Each entry below is to be transcribed exactly; pictures are not copied.
++++ The data ++++
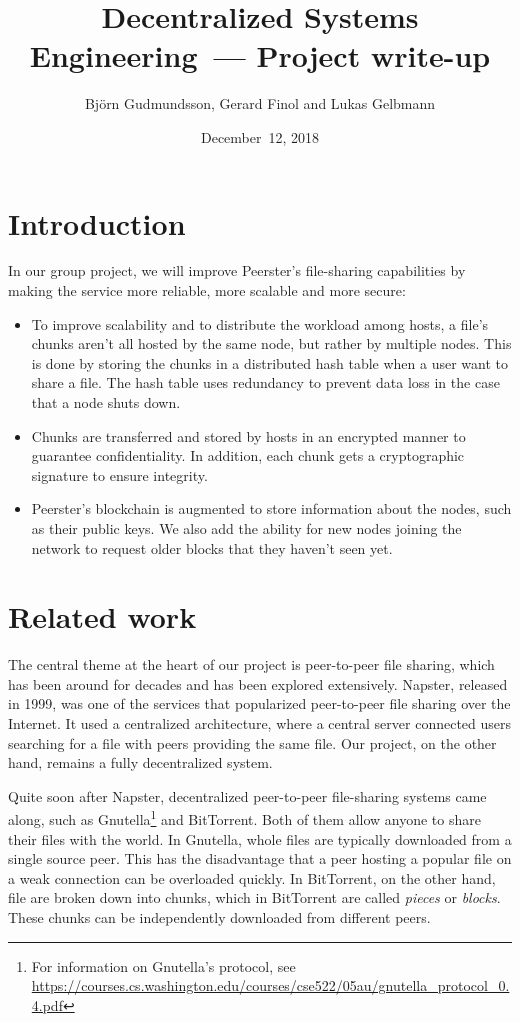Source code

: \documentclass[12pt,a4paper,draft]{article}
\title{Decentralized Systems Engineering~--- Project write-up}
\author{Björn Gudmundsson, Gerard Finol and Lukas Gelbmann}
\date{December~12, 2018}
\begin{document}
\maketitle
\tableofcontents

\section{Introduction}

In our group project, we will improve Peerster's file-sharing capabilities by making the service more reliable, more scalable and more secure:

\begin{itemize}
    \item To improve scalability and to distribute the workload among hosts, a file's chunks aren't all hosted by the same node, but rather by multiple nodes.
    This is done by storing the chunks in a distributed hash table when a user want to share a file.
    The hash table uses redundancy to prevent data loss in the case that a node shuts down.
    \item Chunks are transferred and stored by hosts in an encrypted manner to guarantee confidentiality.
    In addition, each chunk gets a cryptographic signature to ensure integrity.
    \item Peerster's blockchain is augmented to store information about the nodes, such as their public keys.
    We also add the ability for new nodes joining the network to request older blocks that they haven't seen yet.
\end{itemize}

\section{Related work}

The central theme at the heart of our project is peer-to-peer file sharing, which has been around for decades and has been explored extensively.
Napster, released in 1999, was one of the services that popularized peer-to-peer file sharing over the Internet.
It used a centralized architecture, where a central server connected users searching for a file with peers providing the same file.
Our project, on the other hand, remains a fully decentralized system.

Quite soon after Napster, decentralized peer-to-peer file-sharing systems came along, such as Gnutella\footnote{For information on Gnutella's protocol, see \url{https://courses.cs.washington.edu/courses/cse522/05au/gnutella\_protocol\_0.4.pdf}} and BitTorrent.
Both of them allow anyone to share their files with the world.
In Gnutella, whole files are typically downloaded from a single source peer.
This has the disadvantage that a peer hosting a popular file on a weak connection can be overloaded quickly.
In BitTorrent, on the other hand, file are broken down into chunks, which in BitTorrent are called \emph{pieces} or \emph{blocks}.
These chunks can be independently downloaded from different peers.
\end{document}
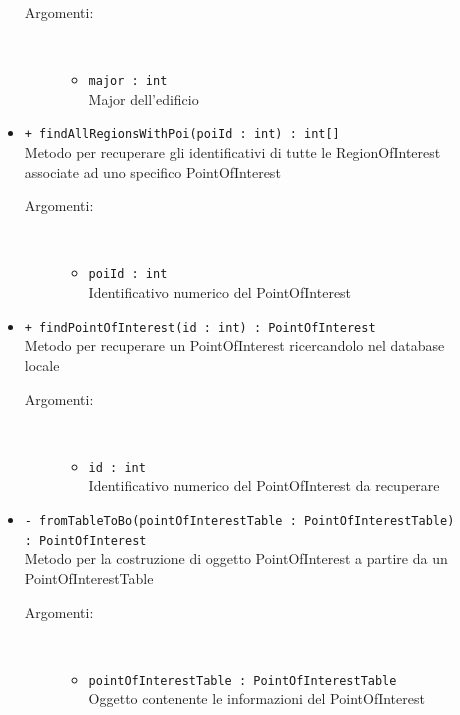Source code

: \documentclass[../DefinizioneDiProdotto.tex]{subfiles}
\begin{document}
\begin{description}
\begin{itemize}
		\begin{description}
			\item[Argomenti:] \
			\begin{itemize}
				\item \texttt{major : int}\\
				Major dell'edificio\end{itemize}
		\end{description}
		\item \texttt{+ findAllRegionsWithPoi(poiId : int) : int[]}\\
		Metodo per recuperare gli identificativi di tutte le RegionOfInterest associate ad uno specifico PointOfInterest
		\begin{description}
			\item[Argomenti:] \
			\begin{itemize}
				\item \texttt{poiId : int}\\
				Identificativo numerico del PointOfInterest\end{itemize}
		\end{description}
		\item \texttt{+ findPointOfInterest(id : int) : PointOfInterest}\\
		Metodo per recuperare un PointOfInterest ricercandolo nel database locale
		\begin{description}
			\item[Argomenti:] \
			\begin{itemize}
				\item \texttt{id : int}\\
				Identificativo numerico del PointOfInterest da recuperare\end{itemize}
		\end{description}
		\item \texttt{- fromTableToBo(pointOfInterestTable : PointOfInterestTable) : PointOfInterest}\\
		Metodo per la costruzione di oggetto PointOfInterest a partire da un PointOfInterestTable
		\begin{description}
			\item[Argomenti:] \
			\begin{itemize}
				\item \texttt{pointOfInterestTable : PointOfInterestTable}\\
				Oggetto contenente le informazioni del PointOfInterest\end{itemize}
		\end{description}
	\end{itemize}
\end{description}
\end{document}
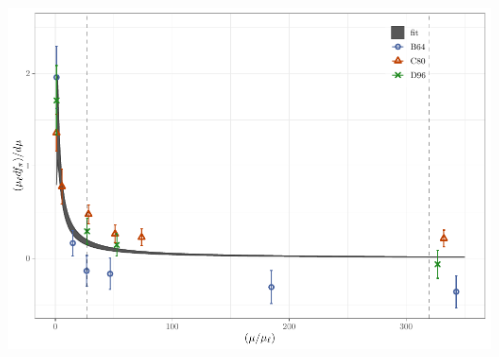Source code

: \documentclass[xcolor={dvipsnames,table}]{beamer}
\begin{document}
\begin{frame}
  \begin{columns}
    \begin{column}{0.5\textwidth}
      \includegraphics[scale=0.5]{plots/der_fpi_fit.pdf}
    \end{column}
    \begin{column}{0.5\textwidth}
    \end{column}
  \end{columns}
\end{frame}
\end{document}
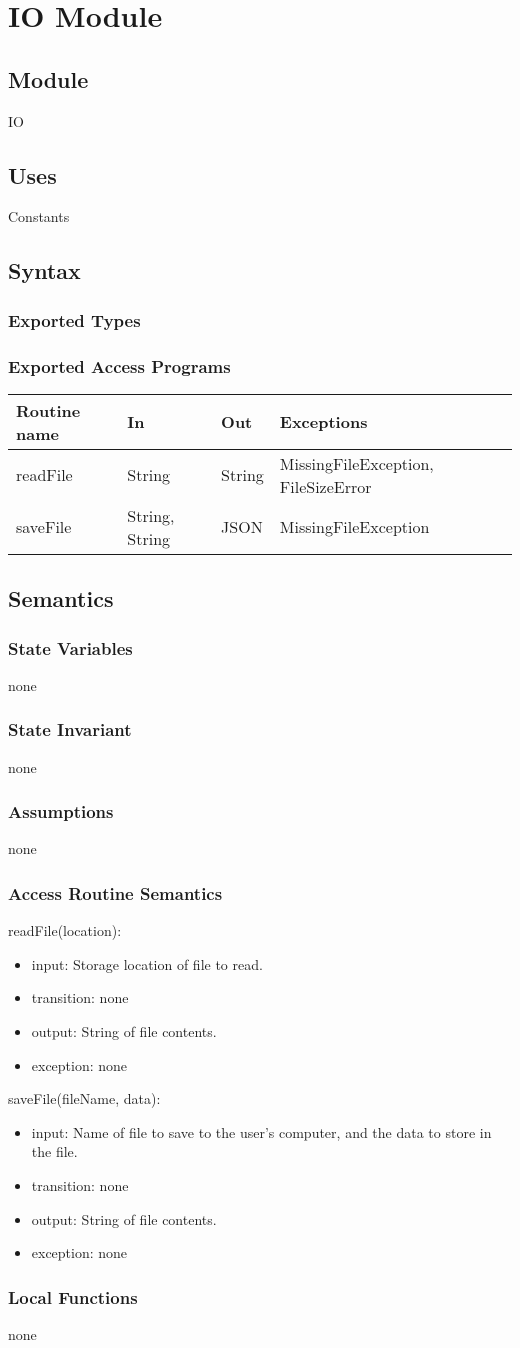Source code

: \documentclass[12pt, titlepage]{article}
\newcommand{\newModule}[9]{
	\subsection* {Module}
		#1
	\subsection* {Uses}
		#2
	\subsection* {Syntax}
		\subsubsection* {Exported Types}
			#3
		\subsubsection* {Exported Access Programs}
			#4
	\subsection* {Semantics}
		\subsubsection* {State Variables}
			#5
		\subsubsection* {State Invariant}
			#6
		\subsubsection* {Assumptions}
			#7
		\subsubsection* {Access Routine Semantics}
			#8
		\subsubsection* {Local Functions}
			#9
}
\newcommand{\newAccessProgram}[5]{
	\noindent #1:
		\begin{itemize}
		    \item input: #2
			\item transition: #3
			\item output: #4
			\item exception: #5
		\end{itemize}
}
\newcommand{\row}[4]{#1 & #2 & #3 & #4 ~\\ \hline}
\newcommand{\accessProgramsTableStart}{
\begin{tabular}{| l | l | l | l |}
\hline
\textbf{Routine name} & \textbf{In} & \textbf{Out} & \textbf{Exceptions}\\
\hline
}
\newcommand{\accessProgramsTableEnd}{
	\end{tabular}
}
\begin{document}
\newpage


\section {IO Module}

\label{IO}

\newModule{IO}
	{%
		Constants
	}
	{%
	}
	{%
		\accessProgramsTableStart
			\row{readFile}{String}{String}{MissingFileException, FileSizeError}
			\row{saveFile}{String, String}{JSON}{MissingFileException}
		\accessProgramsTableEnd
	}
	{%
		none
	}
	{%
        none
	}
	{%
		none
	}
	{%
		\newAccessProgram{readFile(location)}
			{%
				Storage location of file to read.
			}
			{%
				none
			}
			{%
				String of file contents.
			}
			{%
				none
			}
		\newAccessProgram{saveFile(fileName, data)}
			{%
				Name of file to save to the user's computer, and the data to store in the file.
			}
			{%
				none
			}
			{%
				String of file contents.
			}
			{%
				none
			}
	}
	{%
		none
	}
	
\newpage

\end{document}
++++
[Answer to the problem]
Source code

: \documentclass[12pt,a4paper,draft]{article}
\title{Decentralized Systems Engineering~--- Project write-up}
\author{Björn Gudmundsson, Gerard Finol and Lukas Gelbmann}
\date{December~12, 2018}
\begin{document}
\maketitle
\tableofcontents

\section{Introduction}

In our group project, we will improve Peerster's file-sharing capabilities by making the service more reliable, more scalable and more secure:

\begin{itemize}
    \item To improve scalability and to distribute the workload among hosts, a file's chunks aren't all hosted by the same node, but rather by multiple nodes.
    This is done by storing the chunks in a distributed hash table when a user want to share a file.
    The hash table uses redundancy to prevent data loss in the case that a node shuts down.
    \item Chunks are transferred and stored by hosts in an encrypted manner to guarantee confidentiality.
    In addition, each chunk gets a cryptographic signature to ensure integrity.
    \item Peerster's blockchain is augmented to store information about the nodes, such as their public keys.
    We also add the ability for new nodes joining the network to request older blocks that they haven't seen yet.
\end{itemize}

\section{Related work}

The central theme at the heart of our project is peer-to-peer file sharing, which has been around for decades and has been explored extensively.
Napster, released in 1999, was one of the services that popularized peer-to-peer file sharing over the Internet.
It used a centralized architecture, where a central server connected users searching for a file with peers providing the same file.
Our project, on the other hand, remains a fully decentralized system.

Quite soon after Napster, decentralized peer-to-peer file-sharing systems came along, such as Gnutella\footnote{For information on Gnutella's protocol, see \url{https://courses.cs.washington.edu/courses/cse522/05au/gnutella\_protocol\_0.4.pdf}} and BitTorrent.
Both of them allow anyone to share their files with the world.
In Gnutella, whole files are typically downloaded from a single source peer.
This has the disadvantage that a peer hosting a popular file on a weak connection can be overloaded quickly.
In BitTorrent, on the other hand, file are broken down into chunks, which in BitTorrent are called \emph{pieces} or \emph{blocks}.
These chunks can be independently downloaded from different peers.
\end{document}
Source code

: \documentclass[../DefinizioneDiProdotto.tex]{subfiles}
\begin{document}
\begin{description}
\begin{itemize}
		\begin{description}
			\item[Argomenti:] \
			\begin{itemize}
				\item \texttt{major : int}\\
				Major dell'edificio\end{itemize}
		\end{description}
		\item \texttt{+ findAllRegionsWithPoi(poiId : int) : int[]}\\
		Metodo per recuperare gli identificativi di tutte le RegionOfInterest associate ad uno specifico PointOfInterest
		\begin{description}
			\item[Argomenti:] \
			\begin{itemize}
				\item \texttt{poiId : int}\\
				Identificativo numerico del PointOfInterest\end{itemize}
		\end{description}
		\item \texttt{+ findPointOfInterest(id : int) : PointOfInterest}\\
		Metodo per recuperare un PointOfInterest ricercandolo nel database locale
		\begin{description}
			\item[Argomenti:] \
			\begin{itemize}
				\item \texttt{id : int}\\
				Identificativo numerico del PointOfInterest da recuperare\end{itemize}
		\end{description}
		\item \texttt{- fromTableToBo(pointOfInterestTable : PointOfInterestTable) : PointOfInterest}\\
		Metodo per la costruzione di oggetto PointOfInterest a partire da un PointOfInterestTable
		\begin{description}
			\item[Argomenti:] \
			\begin{itemize}
				\item \texttt{pointOfInterestTable : PointOfInterestTable}\\
				Oggetto contenente le informazioni del PointOfInterest\end{itemize}
		\end{description}
	\end{itemize}
\end{description}
\end{document}
Source code

: \documentclass[xcolor={dvipsnames,table}]{beamer}
\begin{document}
\begin{frame}
  \begin{columns}
    \begin{column}{0.5\textwidth}
      \includegraphics[scale=0.5]{plots/der_fpi_fit.pdf}
    \end{column}
    \begin{column}{0.5\textwidth}
    \end{column}
  \end{columns}
\end{frame}
\end{document}
Source code

: \documentclass[12pt, titlepage]{article}
\newcommand{\newModule}[9]{
	\subsection* {Module}
		#1
	\subsection* {Uses}
		#2
	\subsection* {Syntax}
		\subsubsection* {Exported Types}
			#3
		\subsubsection* {Exported Access Programs}
			#4
	\subsection* {Semantics}
		\subsubsection* {State Variables}
			#5
		\subsubsection* {State Invariant}
			#6
		\subsubsection* {Assumptions}
			#7
		\subsubsection* {Access Routine Semantics}
			#8
		\subsubsection* {Local Functions}
			#9
}
\newcommand{\newAccessProgram}[5]{
	\noindent #1:
		\begin{itemize}
		    \item input: #2
			\item transition: #3
			\item output: #4
			\item exception: #5
		\end{itemize}
}
\newcommand{\row}[4]{#1 & #2 & #3 & #4 ~\\ \hline}
\newcommand{\accessProgramsTableStart}{
\begin{tabular}{| l | l | l | l |}
\hline
\textbf{Routine name} & \textbf{In} & \textbf{Out} & \textbf{Exceptions}\\
\hline
}
\newcommand{\accessProgramsTableEnd}{
	\end{tabular}
}
\begin{document}
\newpage


\section {IO Module}

\label{IO}

\newModule{IO}
	{%
		Constants
	}
	{%
	}
	{%
		\accessProgramsTableStart
			\row{readFile}{String}{String}{MissingFileException, FileSizeError}
			\row{saveFile}{String, String}{JSON}{MissingFileException}
		\accessProgramsTableEnd
	}
	{%
		none
	}
	{%
        none
	}
	{%
		none
	}
	{%
		\newAccessProgram{readFile(location)}
			{%
				Storage location of file to read.
			}
			{%
				none
			}
			{%
				String of file contents.
			}
			{%
				none
			}
		\newAccessProgram{saveFile(fileName, data)}
			{%
				Name of file to save to the user's computer, and the data to store in the file.
			}
			{%
				none
			}
			{%
				String of file contents.
			}
			{%
				none
			}
	}
	{%
		none
	}
	
\newpage

\end{document}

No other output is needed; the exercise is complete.